- YOUR OBJECTIVE -
Set down, word for word, only the lines from the start of the records through the line bearing "# UC-MicroStep-MIS-DEEP-OC-ai4eosc_thunder_nowcast_ml"; include no pictures.

——————

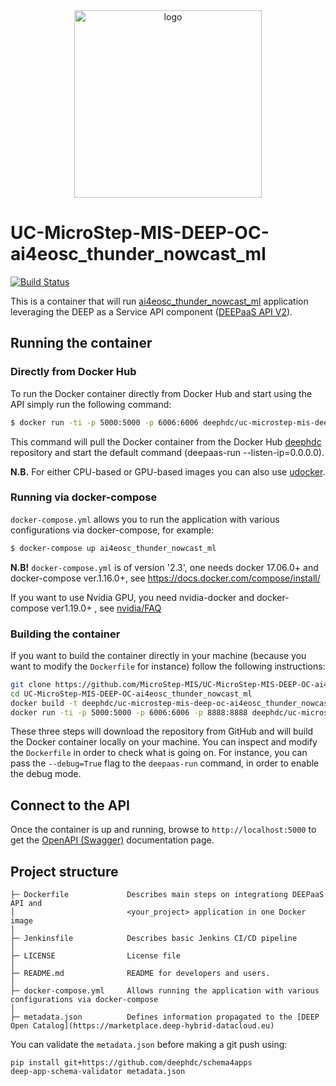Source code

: <div align="center">
<img src="https://marketplace.deep-hybrid-datacloud.eu/images/logo-deep.png" alt="logo" width="300"/>
</div>

# UC-MicroStep-MIS-DEEP-OC-ai4eosc_thunder_nowcast_ml
[![Build Status](https://jenkins.indigo-datacloud.eu/buildStatus/icon?job=Pipeline-as-code/DEEP-OC-org/UC-MicroStep-MIS-DEEP-OC-ai4eosc_thunder_nowcast_ml/master)](https://jenkins.indigo-datacloud.eu/job/Pipeline-as-code/job/DEEP-OC-org/job/UC-MicroStep-MIS-DEEP-OC-ai4eosc_thunder_nowcast_ml/job/master)

This is a container that will run [ai4eosc_thunder_nowcast_ml](https://github.com/MicroStep-MIS/ai4eosc_thunder_nowcast_ml) application leveraging the DEEP as a Service API component ([DEEPaaS API V2](https://github.com/indigo-dc/DEEPaaS)).

    
## Running the container

### Directly from Docker Hub
To run the Docker container directly from Docker Hub and start using the API
simply run the following command:

```bash
$ docker run -ti -p 5000:5000 -p 6006:6006 deephdc/uc-microstep-mis-deep-oc-ai4eosc_thunder_nowcast_ml
```

This command will pull the Docker container from the Docker Hub [deephdc](https://hub.docker.com/u/deephdc/) repository and start the default command (deepaas-run --listen-ip=0.0.0.0).

**N.B.** For either CPU-based or GPU-based images you can also use [udocker](https://github.com/indigo-dc/udocker).


### Running via docker-compose
`docker-compose.yml` allows you to run the application with various configurations via docker-compose, for example:

```bash
$ docker-compose up ai4eosc_thunder_nowcast_ml
```

**N.B!** `docker-compose.yml` is of version '2.3', one needs docker 17.06.0+ and docker-compose ver.1.16.0+, see https://docs.docker.com/compose/install/

If you want to use Nvidia GPU, you need nvidia-docker and docker-compose ver1.19.0+ , see [nvidia/FAQ](https://github.com/NVIDIA/nvidia-docker/wiki/Frequently-Asked-Questions#do-you-support-docker-compose)


### Building the container
If you want to build the container directly in your machine (because you want to modify the `Dockerfile` for instance) follow the following instructions:
```bash
git clone https://github.com/MicroStep-MIS/UC-MicroStep-MIS-DEEP-OC-ai4eosc_thunder_nowcast_ml
cd UC-MicroStep-MIS-DEEP-OC-ai4eosc_thunder_nowcast_ml
docker build -t deephdc/uc-microstep-mis-deep-oc-ai4eosc_thunder_nowcast_ml .
docker run -ti -p 5000:5000 -p 6006:6006 -p 8888:8888 deephdc/uc-microstep-mis-deep-oc-ai4eosc_thunder_nowcast_ml
```

These three steps will download the repository from GitHub and will build the Docker container locally on your machine. You can inspect and modify the `Dockerfile` in order to check what is going on. For instance, you can pass the `--debug=True` flag to the `deepaas-run` command, in order to enable the debug mode.

## Connect to the API
Once the container is up and running, browse to `http://localhost:5000` to get
the [OpenAPI (Swagger)](https://www.openapis.org/) documentation page.


## Project structure
```
├─ Dockerfile             Describes main steps on integrationg DEEPaaS API and
│                         <your_project> application in one Docker image
│
├─ Jenkinsfile            Describes basic Jenkins CI/CD pipeline
│
├─ LICENSE                License file
│
├─ README.md              README for developers and users.
│
├─ docker-compose.yml     Allows running the application with various configurations via docker-compose
│
├─ metadata.json          Defines information propagated to the [DEEP Open Catalog](https://marketplace.deep-hybrid-datacloud.eu)
```

You can validate the `metadata.json` before making a git push using:
```shell
pip install git+https://github.com/deephdc/schema4apps
deep-app-schema-validator metadata.json
```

——————

- COMPLETED TASK -
Source code

: <div align="center">
<img src="https://marketplace.deep-hybrid-datacloud.eu/images/logo-deep.png" alt="logo" width="300"/>
</div>

# UC-MicroStep-MIS-DEEP-OC-ai4eosc_thunder_nowcast_ml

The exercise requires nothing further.